One of the core capabilities around data quality in Master Data Management (MDM) solutions is providing data matching functionality with the aim of deduplicating records that describes the same real-world entity and thereby facilitate a 360 degree view of a master data entity.
Identifying the duplicates is one thing that is hard enough. However, how to resolve the result of the deduplication process is another challenge.
There are three main approaches for doing that:
Enlarge the image here.
In the above example we have three records: An orange, a green and a blue one. They are considered to be duplicates, meaning they describe the same real-world person.
1: Survival of the fittest record
Selecting the record that according to a data quality rule is the most fit is the simplest approach.
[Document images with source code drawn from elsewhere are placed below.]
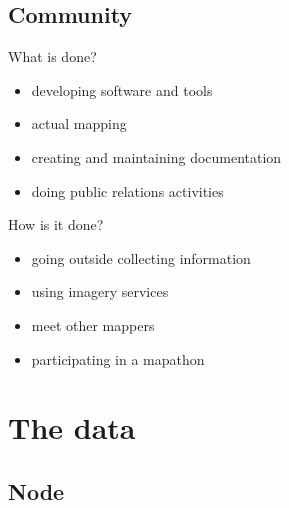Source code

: \documentclass{beamer}
\begin{document}
	\subsection{Community}

	\begin{frame}{What is done?}
		\begin{itemize}
			\item developing software and tools
			\item actual mapping
			\item creating and maintaining documentation
			\item doing public relations activities
		\end{itemize}
	\end{frame}

	\begin{frame}{How is it done?}
		\begin{itemize}
		\item going outside collecting information
		\item using imagery services
		\item meet other mappers
		\item participating in a mapathon
		\end{itemize}
	\end{frame}

	\section{The data}
	
	\subsection{Node}
	
\end{document}
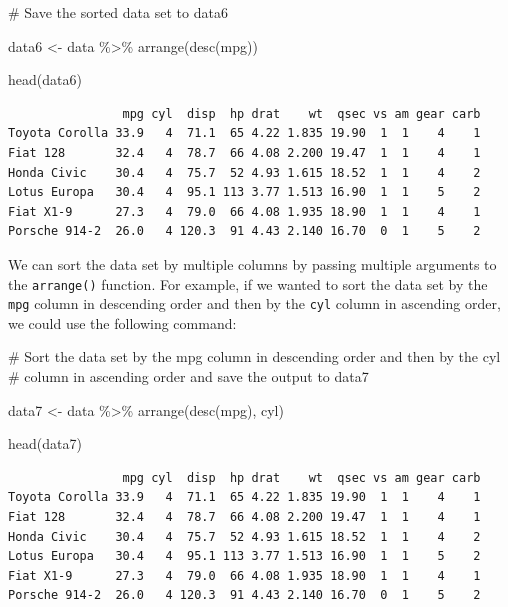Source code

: \documentclass[
  letterpaper,
  DIV=11,
  numbers=noendperiod]{scrreprt}
\newenvironment{Shaded}{\begin{snugshade}}{\end{snugshade}}
\newcommand{\CommentTok}[1]{\textcolor[rgb]{0.37,0.37,0.37}{#1}}
\newcommand{\FunctionTok}[1]{\textcolor[rgb]{0.28,0.35,0.67}{#1}}
\newcommand{\NormalTok}[1]{\textcolor[rgb]{0.00,0.23,0.31}{#1}}
\newcommand{\OtherTok}[1]{\textcolor[rgb]{0.00,0.23,0.31}{#1}}
\newcommand{\SpecialCharTok}[1]{\textcolor[rgb]{0.37,0.37,0.37}{#1}}
\begin{document}
\begin{Shaded}
\begin{Highlighting}[]
\CommentTok{\# Save the sorted data set to data6}

\NormalTok{data6 }\OtherTok{\textless{}{-}}\NormalTok{ data }\SpecialCharTok{\%\textgreater{}\%}
  \FunctionTok{arrange}\NormalTok{(}\FunctionTok{desc}\NormalTok{(mpg))}

\FunctionTok{head}\NormalTok{(data6)}
\end{Highlighting}
\end{Shaded}

\begin{verbatim}
                mpg cyl  disp  hp drat    wt  qsec vs am gear carb
Toyota Corolla 33.9   4  71.1  65 4.22 1.835 19.90  1  1    4    1
Fiat 128       32.4   4  78.7  66 4.08 2.200 19.47  1  1    4    1
Honda Civic    30.4   4  75.7  52 4.93 1.615 18.52  1  1    4    2
Lotus Europa   30.4   4  95.1 113 3.77 1.513 16.90  1  1    5    2
Fiat X1-9      27.3   4  79.0  66 4.08 1.935 18.90  1  1    4    1
Porsche 914-2  26.0   4 120.3  91 4.43 2.140 16.70  0  1    5    2
\end{verbatim}

We can sort the data set by multiple columns by passing multiple
arguments to the \texttt{arrange()} function. For example, if we wanted
to sort the data set by the \texttt{mpg} column in descending order and
then by the \texttt{cyl} column in ascending order, we could use the
following command:

\begin{Shaded}
\begin{Highlighting}[]
\CommentTok{\# Sort the data set by the mpg column in descending order and then by the cyl }
\CommentTok{\# column in ascending order and save the output to data7}

\NormalTok{data7 }\OtherTok{\textless{}{-}}\NormalTok{ data }\SpecialCharTok{\%\textgreater{}\%}
  \FunctionTok{arrange}\NormalTok{(}\FunctionTok{desc}\NormalTok{(mpg), cyl)}

\FunctionTok{head}\NormalTok{(data7)}
\end{Highlighting}
\end{Shaded}

\begin{verbatim}
                mpg cyl  disp  hp drat    wt  qsec vs am gear carb
Toyota Corolla 33.9   4  71.1  65 4.22 1.835 19.90  1  1    4    1
Fiat 128       32.4   4  78.7  66 4.08 2.200 19.47  1  1    4    1
Honda Civic    30.4   4  75.7  52 4.93 1.615 18.52  1  1    4    2
Lotus Europa   30.4   4  95.1 113 3.77 1.513 16.90  1  1    5    2
Fiat X1-9      27.3   4  79.0  66 4.08 1.935 18.90  1  1    4    1
Porsche 914-2  26.0   4 120.3  91 4.43 2.140 16.70  0  1    5    2
\end{verbatim}
\end{document}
The rule(s) that determines which record that will survive is most often based on either:
- Lineage, where the source systems are prioritized
- Completeness, like for example which record has the most fields and characters filled
The downside of this approach is that surviving record only have data quality of that selected record, which might not be optimal, and that valuable information for deselected records might get lost.
Data quality tools that are good at identifying duplicates often has this simple method around survivorship.
In the above example the blue record wins and this record survives in the MDM hub, while the orange and the green record only survives in the source system(s).
2: Forming a golden record
In this approach the information from each data element (field) is selected from the record that, by given rules, is the best fit. These rules may be based on lineage, completeness, validity or other data quality dimensions.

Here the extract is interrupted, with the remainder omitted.